Nelle scorse settimane nella sede di CasaPound erano stati ospitati in un pubblico dibattito il giornalista Enrico Mentana e Corrado Formigli. Ora la tradizione si interrompe con la scelta di Parenzo di non presentarsi al confronto inizialmente accettato. Parenzo in questo modo si è allineato alle tesi di quanti giudicano il dialogo con CasaPound una legittimazione di “pericolosi estremisti”.

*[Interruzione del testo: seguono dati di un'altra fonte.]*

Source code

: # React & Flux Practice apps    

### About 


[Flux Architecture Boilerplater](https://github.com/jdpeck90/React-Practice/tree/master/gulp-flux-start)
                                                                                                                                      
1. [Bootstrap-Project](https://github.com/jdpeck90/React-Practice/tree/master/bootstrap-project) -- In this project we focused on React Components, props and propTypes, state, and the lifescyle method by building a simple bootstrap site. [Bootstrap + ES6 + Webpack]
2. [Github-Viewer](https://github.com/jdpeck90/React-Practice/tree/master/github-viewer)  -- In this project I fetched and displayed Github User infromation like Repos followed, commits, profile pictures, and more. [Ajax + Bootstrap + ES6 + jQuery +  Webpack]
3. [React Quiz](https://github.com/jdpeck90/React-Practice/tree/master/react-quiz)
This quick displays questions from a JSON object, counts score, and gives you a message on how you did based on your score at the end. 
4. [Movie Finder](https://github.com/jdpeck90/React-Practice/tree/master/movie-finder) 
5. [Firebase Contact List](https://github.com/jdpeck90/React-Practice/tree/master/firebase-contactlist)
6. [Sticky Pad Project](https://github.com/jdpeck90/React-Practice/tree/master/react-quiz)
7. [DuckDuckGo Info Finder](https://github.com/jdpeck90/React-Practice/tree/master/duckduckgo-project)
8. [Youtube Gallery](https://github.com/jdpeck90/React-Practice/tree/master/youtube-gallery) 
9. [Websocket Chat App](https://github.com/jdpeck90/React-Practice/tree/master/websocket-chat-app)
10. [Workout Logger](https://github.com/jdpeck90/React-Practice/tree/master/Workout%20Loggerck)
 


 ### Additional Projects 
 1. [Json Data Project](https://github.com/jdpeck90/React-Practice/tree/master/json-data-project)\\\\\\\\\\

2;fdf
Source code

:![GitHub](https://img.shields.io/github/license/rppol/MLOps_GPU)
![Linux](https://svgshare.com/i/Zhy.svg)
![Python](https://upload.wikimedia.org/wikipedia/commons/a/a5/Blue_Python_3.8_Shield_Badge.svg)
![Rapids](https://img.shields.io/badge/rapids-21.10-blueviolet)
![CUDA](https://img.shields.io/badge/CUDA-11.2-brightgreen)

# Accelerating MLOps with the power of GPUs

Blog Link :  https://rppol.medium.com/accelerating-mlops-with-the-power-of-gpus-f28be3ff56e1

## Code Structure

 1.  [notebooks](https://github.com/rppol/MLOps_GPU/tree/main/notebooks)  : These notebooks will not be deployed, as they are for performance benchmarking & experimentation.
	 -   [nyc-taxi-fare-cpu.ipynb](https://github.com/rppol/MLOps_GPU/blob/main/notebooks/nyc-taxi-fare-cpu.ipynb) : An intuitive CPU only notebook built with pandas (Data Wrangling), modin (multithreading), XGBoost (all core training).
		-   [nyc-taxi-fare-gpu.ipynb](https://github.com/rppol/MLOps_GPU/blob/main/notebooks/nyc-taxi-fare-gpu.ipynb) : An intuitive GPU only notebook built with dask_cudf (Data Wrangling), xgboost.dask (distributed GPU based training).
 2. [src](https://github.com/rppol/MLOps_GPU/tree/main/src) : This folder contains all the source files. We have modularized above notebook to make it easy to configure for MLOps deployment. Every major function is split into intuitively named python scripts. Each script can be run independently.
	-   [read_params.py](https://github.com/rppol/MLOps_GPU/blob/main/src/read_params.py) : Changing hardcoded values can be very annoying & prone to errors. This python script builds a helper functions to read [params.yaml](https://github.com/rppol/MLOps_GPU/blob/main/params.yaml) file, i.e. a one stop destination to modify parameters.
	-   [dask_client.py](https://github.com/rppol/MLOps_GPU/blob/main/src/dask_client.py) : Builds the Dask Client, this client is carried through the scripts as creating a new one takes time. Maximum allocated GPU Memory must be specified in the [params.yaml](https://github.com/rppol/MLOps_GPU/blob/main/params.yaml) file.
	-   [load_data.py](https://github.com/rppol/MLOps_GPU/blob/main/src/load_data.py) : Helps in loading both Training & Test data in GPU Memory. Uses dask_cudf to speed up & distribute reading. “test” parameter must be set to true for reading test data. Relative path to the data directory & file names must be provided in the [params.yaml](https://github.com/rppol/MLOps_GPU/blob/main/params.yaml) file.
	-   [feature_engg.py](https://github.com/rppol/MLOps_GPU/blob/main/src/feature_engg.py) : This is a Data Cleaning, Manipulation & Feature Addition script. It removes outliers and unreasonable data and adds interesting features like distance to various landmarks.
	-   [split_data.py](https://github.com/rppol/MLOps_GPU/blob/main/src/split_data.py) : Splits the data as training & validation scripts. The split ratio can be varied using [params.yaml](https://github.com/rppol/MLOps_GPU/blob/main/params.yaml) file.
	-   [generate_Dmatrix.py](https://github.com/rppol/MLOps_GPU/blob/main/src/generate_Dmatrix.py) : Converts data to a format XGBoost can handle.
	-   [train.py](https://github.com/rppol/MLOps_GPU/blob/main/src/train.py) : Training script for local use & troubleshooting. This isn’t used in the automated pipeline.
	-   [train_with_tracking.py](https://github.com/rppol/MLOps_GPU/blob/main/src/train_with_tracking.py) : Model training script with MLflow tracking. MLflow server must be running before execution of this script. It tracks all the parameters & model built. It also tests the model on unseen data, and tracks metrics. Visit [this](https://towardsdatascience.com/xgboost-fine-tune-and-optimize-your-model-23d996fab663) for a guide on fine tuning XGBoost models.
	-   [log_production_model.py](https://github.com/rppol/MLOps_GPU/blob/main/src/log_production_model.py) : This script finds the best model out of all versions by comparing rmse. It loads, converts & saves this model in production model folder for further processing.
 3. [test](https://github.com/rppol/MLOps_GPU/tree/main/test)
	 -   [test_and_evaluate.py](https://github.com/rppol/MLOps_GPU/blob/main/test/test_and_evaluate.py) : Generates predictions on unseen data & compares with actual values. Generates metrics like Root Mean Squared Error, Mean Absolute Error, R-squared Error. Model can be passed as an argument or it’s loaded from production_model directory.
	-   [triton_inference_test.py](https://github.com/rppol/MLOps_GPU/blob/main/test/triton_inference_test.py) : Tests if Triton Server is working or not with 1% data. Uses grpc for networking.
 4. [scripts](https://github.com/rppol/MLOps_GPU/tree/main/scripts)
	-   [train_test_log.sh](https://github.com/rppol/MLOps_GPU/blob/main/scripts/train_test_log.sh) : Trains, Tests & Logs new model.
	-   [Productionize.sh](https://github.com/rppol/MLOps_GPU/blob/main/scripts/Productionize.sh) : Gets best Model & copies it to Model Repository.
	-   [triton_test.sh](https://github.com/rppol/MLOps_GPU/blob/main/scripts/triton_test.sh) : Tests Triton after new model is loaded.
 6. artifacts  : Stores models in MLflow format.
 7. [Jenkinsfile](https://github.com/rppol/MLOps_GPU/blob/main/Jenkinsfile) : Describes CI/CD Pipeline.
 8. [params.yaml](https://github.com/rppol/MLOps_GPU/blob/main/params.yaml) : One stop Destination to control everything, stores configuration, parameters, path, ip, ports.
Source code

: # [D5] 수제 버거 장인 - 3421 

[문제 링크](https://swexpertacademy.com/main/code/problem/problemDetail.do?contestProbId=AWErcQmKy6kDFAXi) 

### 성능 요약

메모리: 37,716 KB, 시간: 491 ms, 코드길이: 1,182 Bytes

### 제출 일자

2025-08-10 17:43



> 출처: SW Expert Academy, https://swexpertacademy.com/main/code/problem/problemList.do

CasaPound già nella serata di ieri aveva chiarito che Roberto Spada non è un esponente del Movimento e ha condannato l’aggressione violenta nei confronti del giornalista Rai.

Sulla vicenda sta speculando anche il M5S – che peraltro era indicato due anni fa proprio da Roberto Spada come suo punto di riferimento politico – che per sabato ha indetto a Ostia una manifestazione contro le mafie. Nel frattempo Virginia Raggi sul blog di Grillo, in vista del ballottaggio di domenica 19 novembre, cerca di creare fantasiose connessioni tra la destra e il clan Spada. “Qui gli Spada – ha scritto la sindaca di Roma riferendosi a Ostia – l’hanno sempre fatta da padrone. E sapete bene che la destra ha detto che è pronta a fare l’accordo con Casapound. Quindi con chi si allea la destra? Con gli Spada?”. Un modo per strumentalizzare la vicenda dell’aggressione portandola a vantaggio di quei Cinquestelle che proprio Roberto Spada si diceva pronto a votare nel 2015.